Problem to solve = When a line of the entries contains the word "begin", report that line.

Records supplied =
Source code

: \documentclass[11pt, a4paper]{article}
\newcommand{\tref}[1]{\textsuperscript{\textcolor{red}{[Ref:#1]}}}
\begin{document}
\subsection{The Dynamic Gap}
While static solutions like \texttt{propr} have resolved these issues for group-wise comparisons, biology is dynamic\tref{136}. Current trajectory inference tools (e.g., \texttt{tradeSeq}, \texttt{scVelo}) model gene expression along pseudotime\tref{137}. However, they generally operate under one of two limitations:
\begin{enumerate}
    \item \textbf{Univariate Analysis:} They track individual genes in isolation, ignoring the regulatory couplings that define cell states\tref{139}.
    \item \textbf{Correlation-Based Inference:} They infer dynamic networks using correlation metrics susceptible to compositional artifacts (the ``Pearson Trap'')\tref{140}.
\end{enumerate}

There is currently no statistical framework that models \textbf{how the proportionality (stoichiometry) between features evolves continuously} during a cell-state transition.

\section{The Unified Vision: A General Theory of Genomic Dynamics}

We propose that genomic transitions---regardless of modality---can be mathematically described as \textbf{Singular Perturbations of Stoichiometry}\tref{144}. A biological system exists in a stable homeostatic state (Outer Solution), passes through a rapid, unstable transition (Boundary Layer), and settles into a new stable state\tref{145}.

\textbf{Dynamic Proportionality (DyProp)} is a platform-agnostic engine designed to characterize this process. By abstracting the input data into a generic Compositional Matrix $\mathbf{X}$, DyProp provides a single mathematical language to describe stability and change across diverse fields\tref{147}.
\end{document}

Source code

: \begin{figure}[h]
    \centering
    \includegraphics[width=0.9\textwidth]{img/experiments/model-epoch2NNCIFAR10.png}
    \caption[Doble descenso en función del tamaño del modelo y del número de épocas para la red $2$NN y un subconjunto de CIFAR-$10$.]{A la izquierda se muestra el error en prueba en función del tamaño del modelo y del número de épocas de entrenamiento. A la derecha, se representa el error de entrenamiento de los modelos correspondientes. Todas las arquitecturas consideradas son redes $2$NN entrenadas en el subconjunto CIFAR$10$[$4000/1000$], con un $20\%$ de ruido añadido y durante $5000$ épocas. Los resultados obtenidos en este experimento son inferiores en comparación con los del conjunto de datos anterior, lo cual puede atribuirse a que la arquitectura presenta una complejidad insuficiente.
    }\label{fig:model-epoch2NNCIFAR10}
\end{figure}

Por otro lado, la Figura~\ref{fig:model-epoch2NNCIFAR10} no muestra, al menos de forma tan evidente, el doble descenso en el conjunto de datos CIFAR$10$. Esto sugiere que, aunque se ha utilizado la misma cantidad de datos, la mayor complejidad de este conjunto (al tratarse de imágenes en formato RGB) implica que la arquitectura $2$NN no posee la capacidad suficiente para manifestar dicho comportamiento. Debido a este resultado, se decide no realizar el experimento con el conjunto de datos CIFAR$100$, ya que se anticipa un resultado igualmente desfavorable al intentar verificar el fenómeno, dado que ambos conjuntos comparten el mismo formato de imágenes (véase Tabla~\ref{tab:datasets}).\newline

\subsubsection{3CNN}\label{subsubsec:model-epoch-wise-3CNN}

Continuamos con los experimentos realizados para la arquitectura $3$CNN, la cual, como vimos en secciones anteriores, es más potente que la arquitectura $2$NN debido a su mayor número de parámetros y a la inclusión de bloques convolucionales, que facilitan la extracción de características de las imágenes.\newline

Task result =
\begin{document}
\begin{enumerate}
: \begin{figure}[h]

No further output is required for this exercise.